Proponents of the bill included the Kansas Catholic Conference, Americans for Prosperity and Kansas Family Voice. 

Chuck Weber, executive director of the Kansas Catholic Conference, said the ministries act as not-for-profit clearinghouses to connect people with medical bills and those willing to pay them. 

“It is important to note that members are still personally responsible for their own medical bills,” he said. “But members are grateful to be able to participate in a program where like-minded families pray for each other and help shoulder large, unexpected expenses.”

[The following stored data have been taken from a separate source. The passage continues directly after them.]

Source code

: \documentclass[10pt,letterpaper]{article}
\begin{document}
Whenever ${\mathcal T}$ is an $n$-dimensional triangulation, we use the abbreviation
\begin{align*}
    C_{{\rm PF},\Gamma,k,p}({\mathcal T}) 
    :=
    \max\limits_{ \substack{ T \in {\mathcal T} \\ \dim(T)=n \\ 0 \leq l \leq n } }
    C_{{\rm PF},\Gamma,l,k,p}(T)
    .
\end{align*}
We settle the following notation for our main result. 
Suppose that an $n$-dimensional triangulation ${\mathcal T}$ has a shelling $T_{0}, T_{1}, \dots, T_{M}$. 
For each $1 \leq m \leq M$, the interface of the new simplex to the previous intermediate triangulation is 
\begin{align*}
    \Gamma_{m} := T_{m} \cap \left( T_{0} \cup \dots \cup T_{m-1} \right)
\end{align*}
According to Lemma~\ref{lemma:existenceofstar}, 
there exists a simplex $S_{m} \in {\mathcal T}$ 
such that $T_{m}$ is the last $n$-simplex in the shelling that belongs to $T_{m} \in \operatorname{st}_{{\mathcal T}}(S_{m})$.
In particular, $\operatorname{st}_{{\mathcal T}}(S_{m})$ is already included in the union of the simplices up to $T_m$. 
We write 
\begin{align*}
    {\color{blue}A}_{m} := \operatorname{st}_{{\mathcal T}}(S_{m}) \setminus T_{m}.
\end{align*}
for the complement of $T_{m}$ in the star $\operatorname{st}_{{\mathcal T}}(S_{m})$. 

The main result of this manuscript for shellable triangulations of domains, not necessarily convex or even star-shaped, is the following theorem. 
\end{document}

Speaker of the House Dan Hawkins said in a news release that he’s disappointed Kelly vetoed “straightforward tax relief” for families using health care plans that fit their needs. 

“House Republicans believe families should have more flexibility and more control over their healthcare decisions, not fewer options and higher costs,” Hawkins said.

Senate President Ty Masterson said the Legislature will override the veto.

“Laura Kelly has deliberately chosen to drive up the cost of healthcare for the many Kansans that choose to use healthcare sharing ministries with her veto of SB 368,” he said. “This bi-partisan bill simply provides a tax deduction for Kansas taxpayers that use these important sharing ministries to cover healthcare costs for their families.”

The bill passed the House and Senate with votes along party lines. The House passed it 87 to 36 and the Senate, 33 to 7.